The UEFI continues the boot process and transfers the control to the operating system or the firmware. The firmware reads the calibration data payload from the secure memory location and applies it to the component. The firmware calibrates the component according to the calibration data payload and enables the component's functionality, accuracy, or quality. The new calibration data may replace factory calibration data stored on the computing device during the build process. In aspects, the firmware may perform a validation on the new calibration data. For example, the firmware may determine that the calibration data is within allowed ranges, in a correct format, and the like. In aspects, the calibration data may take the form of a .icc file.

FIG. 3 is a flow diagram showing a method 300 using an encrypted computational graph, in accordance with some embodiments of the present disclosure. Method 300 may be performed on or with systems similar to those described with reference to FIG. 1.

At step 310, the method 300 includes booting, by a boot manager, a computing device to activate a first runtime session. The technology described herein may operate within a boot manager or other application on the computing device. The boot manager or other software may be given write access to the secure memory where the factory calibration data is stored. In examples described herein, the boot manager may be the Unified Extensible Firmware Interface (UEFI), which is a software interface between the operating system and the platform firmware.

At step 320, the method 300 includes receiving, at the boot manager during the first runtime session, an instruction to set a calibration indicator to an active status. The calibration indicator may be set through a boot manager utility interface. The calibration indicator may be a flag in a designated field of the software, such as a UEFI shell, a UEFI application, or a UEFI utility, performing the data update. Initially, a user sets the calibration indicator to a predetermined value, such as 1. The calibration indicator may be a NVRAM variable. The calibration indicator acts as a signal for the UEFI and the firmware associated with the hardware component being replaced that the user wants to calibrate the component and has the necessary permissions to do so. At step 330, the method 300 includes setting, at the boot manager during the first runtime session, the calibration indicator of a calibration field to active.

At step 340, the method 300 includes receiving, at the boot manager during the first runtime session, calibration data for a hardware component. The user associates the calibration data variable, which may be a NVRAM variable, in the software performing the update with the data payload for the calibration, such as the desired parameters, settings, or values for the component. Again, the calibration data may be provided through a user interface associated with the boot manager. The calibration data variable may have a predefined name, format, or size, or may be specified by the user. The calibration data variable may be encrypted, signed, or authenticated by the user or the UEFI to ensure its integrity and validity.

At step 350, the method 300 includes subsequent to the first runtime session ending, initiating a boot cycle at the computing device, by the boot manager, to activate a second runtime session. This may be through an instruction, such as to restart the computing device. This could also occur when the computer is shut down and restarted.

At step 360, the method 300 includes reading, at the boot manager during the boot cycle, a unique identifier (UID) from a hardware component of a first hardware type installed in the computing device. At step 370, the method 300 includes identifying, at the boot manager during the boot cycle, a mismatch between the UID and a stored UID for the first hardware type.

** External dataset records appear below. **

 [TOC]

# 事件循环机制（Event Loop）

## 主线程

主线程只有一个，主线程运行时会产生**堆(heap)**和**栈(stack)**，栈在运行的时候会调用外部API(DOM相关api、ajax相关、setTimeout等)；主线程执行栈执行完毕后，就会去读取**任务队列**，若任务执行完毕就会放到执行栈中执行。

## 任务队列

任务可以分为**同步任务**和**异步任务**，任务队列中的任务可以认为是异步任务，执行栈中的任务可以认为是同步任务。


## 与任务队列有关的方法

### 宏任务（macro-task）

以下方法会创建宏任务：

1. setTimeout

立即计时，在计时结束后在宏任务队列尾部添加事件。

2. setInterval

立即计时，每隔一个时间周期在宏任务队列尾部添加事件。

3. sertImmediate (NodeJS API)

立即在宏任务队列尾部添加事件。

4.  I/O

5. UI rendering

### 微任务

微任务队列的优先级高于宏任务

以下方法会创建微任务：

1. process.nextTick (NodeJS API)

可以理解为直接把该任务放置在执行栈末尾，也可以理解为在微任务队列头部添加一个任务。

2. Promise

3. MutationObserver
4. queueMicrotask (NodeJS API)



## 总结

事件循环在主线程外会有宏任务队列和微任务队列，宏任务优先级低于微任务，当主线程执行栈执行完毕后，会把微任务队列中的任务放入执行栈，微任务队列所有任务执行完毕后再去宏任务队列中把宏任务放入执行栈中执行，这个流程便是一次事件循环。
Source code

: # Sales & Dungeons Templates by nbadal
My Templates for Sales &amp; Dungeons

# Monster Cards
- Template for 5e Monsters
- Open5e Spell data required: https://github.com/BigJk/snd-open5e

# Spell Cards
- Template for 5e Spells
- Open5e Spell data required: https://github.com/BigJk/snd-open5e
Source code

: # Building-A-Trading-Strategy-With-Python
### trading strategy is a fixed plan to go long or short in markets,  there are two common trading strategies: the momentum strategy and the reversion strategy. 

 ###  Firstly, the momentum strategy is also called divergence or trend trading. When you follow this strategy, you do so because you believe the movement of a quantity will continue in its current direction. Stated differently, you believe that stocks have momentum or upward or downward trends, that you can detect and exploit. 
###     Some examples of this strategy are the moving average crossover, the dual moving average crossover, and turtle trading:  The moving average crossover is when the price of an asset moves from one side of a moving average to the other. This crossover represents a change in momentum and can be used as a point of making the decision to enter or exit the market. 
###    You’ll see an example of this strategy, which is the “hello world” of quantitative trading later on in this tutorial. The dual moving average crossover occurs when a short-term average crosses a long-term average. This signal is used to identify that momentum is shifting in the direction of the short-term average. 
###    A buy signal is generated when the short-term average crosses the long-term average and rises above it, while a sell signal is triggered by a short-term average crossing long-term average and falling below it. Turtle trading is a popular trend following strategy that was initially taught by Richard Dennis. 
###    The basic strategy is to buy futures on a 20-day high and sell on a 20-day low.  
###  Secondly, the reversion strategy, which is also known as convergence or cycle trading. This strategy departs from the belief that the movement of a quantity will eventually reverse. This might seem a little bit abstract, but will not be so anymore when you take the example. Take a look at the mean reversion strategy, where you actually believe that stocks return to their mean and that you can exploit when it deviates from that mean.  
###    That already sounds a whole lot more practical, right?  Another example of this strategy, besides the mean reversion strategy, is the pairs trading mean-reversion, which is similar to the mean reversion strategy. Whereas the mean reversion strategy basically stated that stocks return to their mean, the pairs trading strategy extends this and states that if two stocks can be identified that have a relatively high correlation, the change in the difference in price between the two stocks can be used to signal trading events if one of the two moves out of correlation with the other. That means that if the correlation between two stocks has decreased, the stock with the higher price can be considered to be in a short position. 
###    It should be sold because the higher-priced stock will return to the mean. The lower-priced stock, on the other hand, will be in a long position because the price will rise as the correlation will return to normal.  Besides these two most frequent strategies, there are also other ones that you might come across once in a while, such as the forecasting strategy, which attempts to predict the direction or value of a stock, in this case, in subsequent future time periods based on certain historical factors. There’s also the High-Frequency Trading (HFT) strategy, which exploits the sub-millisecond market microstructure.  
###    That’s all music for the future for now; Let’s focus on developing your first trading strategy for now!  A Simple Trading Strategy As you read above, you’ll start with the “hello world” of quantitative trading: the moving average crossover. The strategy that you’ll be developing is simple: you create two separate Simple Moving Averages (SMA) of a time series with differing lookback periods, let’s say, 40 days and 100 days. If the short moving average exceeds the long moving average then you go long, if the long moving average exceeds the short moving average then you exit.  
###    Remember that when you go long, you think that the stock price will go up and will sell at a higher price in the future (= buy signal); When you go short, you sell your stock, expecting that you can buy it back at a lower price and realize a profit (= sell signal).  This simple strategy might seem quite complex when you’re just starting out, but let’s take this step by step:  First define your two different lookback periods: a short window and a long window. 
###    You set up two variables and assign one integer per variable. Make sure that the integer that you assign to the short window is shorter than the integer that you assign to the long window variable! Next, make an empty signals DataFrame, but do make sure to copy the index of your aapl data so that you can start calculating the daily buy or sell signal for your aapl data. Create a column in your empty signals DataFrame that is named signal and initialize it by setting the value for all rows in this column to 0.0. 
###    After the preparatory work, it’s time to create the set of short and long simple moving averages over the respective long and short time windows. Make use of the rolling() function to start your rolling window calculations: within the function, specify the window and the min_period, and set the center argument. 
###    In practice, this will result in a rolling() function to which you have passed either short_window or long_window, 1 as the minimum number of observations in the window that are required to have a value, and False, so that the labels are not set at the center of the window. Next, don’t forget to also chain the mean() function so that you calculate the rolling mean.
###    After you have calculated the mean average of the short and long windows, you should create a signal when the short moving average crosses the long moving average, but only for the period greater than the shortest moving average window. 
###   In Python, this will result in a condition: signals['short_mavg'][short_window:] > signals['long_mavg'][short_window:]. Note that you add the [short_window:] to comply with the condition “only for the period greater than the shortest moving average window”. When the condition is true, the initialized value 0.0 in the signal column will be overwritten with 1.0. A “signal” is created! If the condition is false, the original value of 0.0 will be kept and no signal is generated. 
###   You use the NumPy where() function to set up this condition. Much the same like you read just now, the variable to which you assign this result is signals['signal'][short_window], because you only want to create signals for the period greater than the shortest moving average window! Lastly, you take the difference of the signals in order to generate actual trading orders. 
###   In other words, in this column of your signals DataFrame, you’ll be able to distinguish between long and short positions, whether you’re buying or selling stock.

The boot process performed by the boot manager may look for a UID mismatch. When no UID mismatch occurs, then the boot process proceeds normally without updating the calibration data. However, when a mismatch is identified, the boot manager may take further steps to determine whether a calibration data update should occur. The further steps may include determining whether a calibration indicator associated with the hardware component in which the mismatch was found is active.

At step 380, the method 300 includes upon detecting the calibration indicator has an active status and the mismatch, authorizing, at the boot manager during the boot cycle, a calibration data update. At step 390, the method 300 includes, in response to authorizing, saving, by the boot manager during the boot cycle, the calibration data, to a secure memory location on the computing device. Each hardware component may have calibration data stored in a specific place in secure memory. The boot manager may delete previous calibration data and replace it with new calibration data. In aspects, this secure memory location may be read by the hardware's firmware and provided to the operating system during the boot process. In other aspects, the operating system is able to read the secure memory directly. The calibration data may replace factory calibration data stored on the computing device during the build process. In aspects, the calibration data may take the form of an.icc file.

FIG. 4 is a flow diagram showing a method 400 using an encrypted computational graph, in accordance with some embodiments of the present disclosure. Method 400 may be performed on or with systems similar to those described with reference to FIG. 1.

At step 410, the method 400 includes replacing an old hardware component of a computing device with a new hardware component. The user replaces the hardware component with a new one that has a different UID from the previous one. The user may use a physical tool, such as a screwdriver, a plier, or a soldering iron, to remove the old component and install the new one. The user may also use a software tool, such as a firmware update utility, to change the UID of the component without physically replacing it. Next, the user resets the device, such as by pressing a reset button, unplugging and plugging the power cord, or issuing a reboot command. The device initiates the boot process and loads the UEFI.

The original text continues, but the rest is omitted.